L Tomorrow (Thursday, Oct. 1): The Weisman Art Museum reopens. At last we can go back inside that gorgeous Frank Gehry building on the U of M campus. WAM is following U of M COVID protocols: limited capacity, social distancing, masks. If you missed the exquisite and intense Harriet Bart exhibition, “Abracadabra and Other Forms of Protection,” originally scheduled to close May 24, the good news is it’s been extended through Nov. 29. Also on display: “More Is More: The Lyndel and Blaine King Collection,” with items from the eclectic personal collection of former Weisman director Lyndel King and her husband, and “The Persistence of Mingei: Influence Through Four Generations of Ceramic Artists,” which pays particular homage to Warren Mackenzie. The new hours are Thursdays-Sundays, 12 noon-5 p.m. Admission is free and no reservation is required, so you might have a short wait if you come during a busy time.
V Tomorrow (Thursday, Oct. 1) on Facebook and YouTube: Magers & Quinn presents John Rosengren and Paul John Scott, “A Clean Heart” and “Malcharist.” Two Minnesota writers have new novels out for our fall and winter reading. Rosengren’s follows a counselor at an adolescent drug treatment center who must help a young addict and rescue himself from his family’s past. Scott’s is a globe-traveling literary thriller about science, belief and mass media. 7 p.m.

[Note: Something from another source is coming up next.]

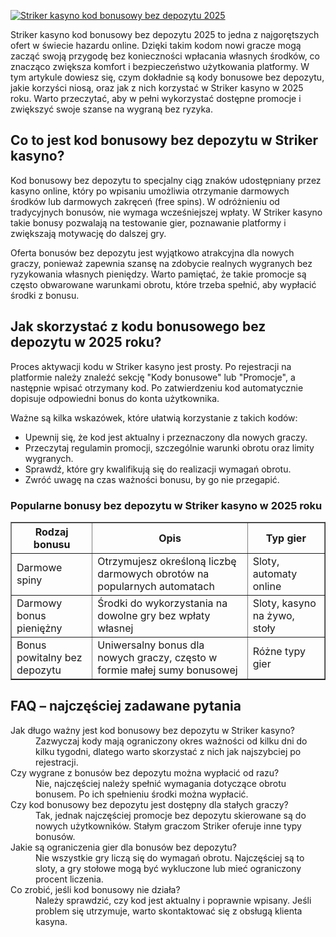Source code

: [![Striker kasyno kod bonusowy bez depozytu 2025](https://123-caf.pages.dev/gitsignup.png)](https://vrmoo.ru/Bt82HjjY)

<div> <p>Striker kasyno kod bonusowy bez depozytu 2025 to jedna z najgorętszych ofert w świecie hazardu online. Dzięki takim kodom nowi gracze mogą zacząć swoją przygodę bez konieczności wpłacania własnych środków, co znacząco zwiększa komfort i bezpieczeństwo użytkowania platformy. W tym artykule dowiesz się, czym dokładnie są kody bonusowe bez depozytu, jakie korzyści niosą, oraz jak z nich korzystać w Striker kasyno w 2025 roku. Warto przeczytać, aby w pełni wykorzystać dostępne promocje i zwiększyć swoje szanse na wygraną bez ryzyka.</p>  <h2>Co to jest kod bonusowy bez depozytu w Striker kasyno?</h2> <p>Kod bonusowy bez depozytu to specjalny ciąg znaków udostępniany przez kasyno online, który po wpisaniu umożliwia otrzymanie darmowych środków lub darmowych zakręceń (free spins). W odróżnieniu od tradycyjnych bonusów, nie wymaga wcześniejszej wpłaty. W Striker kasyno takie bonusy pozwalają na testowanie gier, poznawanie platformy i zwiększają motywację do dalszej gry.</p> <p>Oferta bonusów bez depozytu jest wyjątkowo atrakcyjna dla nowych graczy, ponieważ zapewnia szansę na zdobycie realnych wygranych bez ryzykowania własnych pieniędzy. Warto pamiętać, że takie promocje są często obwarowane warunkami obrotu, które trzeba spełnić, aby wypłacić środki z bonusu.</p>  <h2>Jak skorzystać z kodu bonusowego bez depozytu w 2025 roku?</h2> <p>Proces aktywacji kodu w Striker kasyno jest prosty. Po rejestracji na platformie należy znaleźć sekcję "Kody bonusowe" lub "Promocje", a następnie wpisać otrzymany kod. Po zatwierdzeniu kod automatycznie dopisuje odpowiedni bonus do konta użytkownika.</p> <p>Ważne są kilka wskazówek, które ułatwią korzystanie z takich kodów:</p> <ul> <li>Upewnij się, że kod jest aktualny i przeznaczony dla nowych graczy.</li> <li>Przeczytaj regulamin promocji, szczególnie warunki obrotu oraz limity wygranych.</li> <li>Sprawdź, które gry kwalifikują się do realizacji wymagań obrotu.</li> <li>Zwróć uwagę na czas ważności bonusu, by go nie przegapić.</li> </ul>  <h3>Popularne bonusy bez depozytu w Striker kasyno w 2025 roku</h3> <table border="1" cellspacing="0" cellpadding="8"> <tr> <th>Rodzaj bonusu</th> <th>Opis</th> <th>Typ gier</th> </tr> <tr> <td>Darmowe spiny</td> <td>Otrzymujesz określoną liczbę darmowych obrotów na popularnych automatach</td> <td>Sloty, automaty online</td> </tr> <tr> <td>Darmowy bonus pieniężny</td> <td>Środki do wykorzystania na dowolne gry bez wpłaty własnej</td> <td>Sloty, kasyno na żywo, stoły</td> </tr> <tr> <td>Bonus powitalny bez depozytu</td> <td>Uniwersalny bonus dla nowych graczy, często w formie małej sumy bonusowej</td> <td>Różne typy gier</td> </tr> </table>  <h2>FAQ – najczęściej zadawane pytania</h2> <dl> <dt>Jak długo ważny jest kod bonusowy bez depozytu w Striker kasyno?</dt> <dd>Zazwyczaj kody mają ograniczony okres ważności od kilku dni do kilku tygodni, dlatego warto skorzystać z nich jak najszybciej po rejestracji.</dd>  <dt>Czy wygrane z bonusów bez depozytu można wypłacić od razu?</dt> <dd>Nie, najczęściej należy spełnić wymagania dotyczące obrotu bonusem. Po ich spełnieniu środki można wypłacić.</dd>  <dt>Czy kod bonusowy bez depozytu jest dostępny dla stałych graczy?</dt> <dd>Tak, jednak najczęściej promocje bez depozytu skierowane są do nowych użytkowników. Stałym graczom Striker oferuje inne typy bonusów.</dd>  <dt>Jakie są ograniczenia gier dla bonusów bez depozytu?</dt> <dd>Nie wszystkie gry liczą się do wymagań obrotu. Najczęściej są to sloty, a gry stołowe mogą być wykluczone lub mieć ograniczony procent liczenia.</dd>  <dt>Co zrobić, jeśli kod bonusowy nie działa?</dt> <dd>Należy sprawdzić, czy kod jest aktualny i poprawnie wpisany. Jeśli problem się utrzymuje, warto skontaktować się z obsługą klienta kasyna.</dd> </dl> </div>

V Saturday and Sunday (Oct. 3 and 4) on Zoom: Illusion Theater presents Carlyle Brown’s “Down in Mississippi.” Brown’s new play asks, “How do we achieve the improbable, almost impossible task of bringing justice to the world? What does it mean to be an activist? What does it mean to resist?” It takes us to the Freedom Summer of 1964 as a Black man, a white woman and a white man travel to Mississippi to register Black voters. Brown describes his play as “a moment of the past that reflects upon this moment in our present time where the right to vote is the only way to preserve our futures.” Saturday at 7:30 p.m., Sunday at 7 p.m. Free. Registration is required. Brown was recently named the Mellon Playwright in Residence at the Illusion; this is the first project under his residency.
V Saturday (Oct. 3) at the SPCO’s online concert library: Opening Night: Piano Quartets with Stewart Goodyear. The opening night of the St. Paul Chamber Orchestra’s most unusual season ever will feature a limited number on the stage of the Ordway Concert Hall, no audience in the seats, a guest artist whose name seems to be all over the music news and a world premiere SPCO commission of a new work for solo trumpet by young, fast-rising, prize-winning Black composer Tyson Davis, who’s barely out of high school. Guest artist Stewart Goodyear, a Toronto-based pianist, will be seen on Friday, Oct. 2, at 9 p.m. on PBS’ “Great Performances: Now Hear This: ‘Becoming Mozart’” with Scott Yoo, no stranger to the SPCO. The program also includes music by Beethoven, Brahms and Goodyear’s own Piano Quartet. 8 p.m. Saturday; repeats at 2 p.m. Sunday. Free.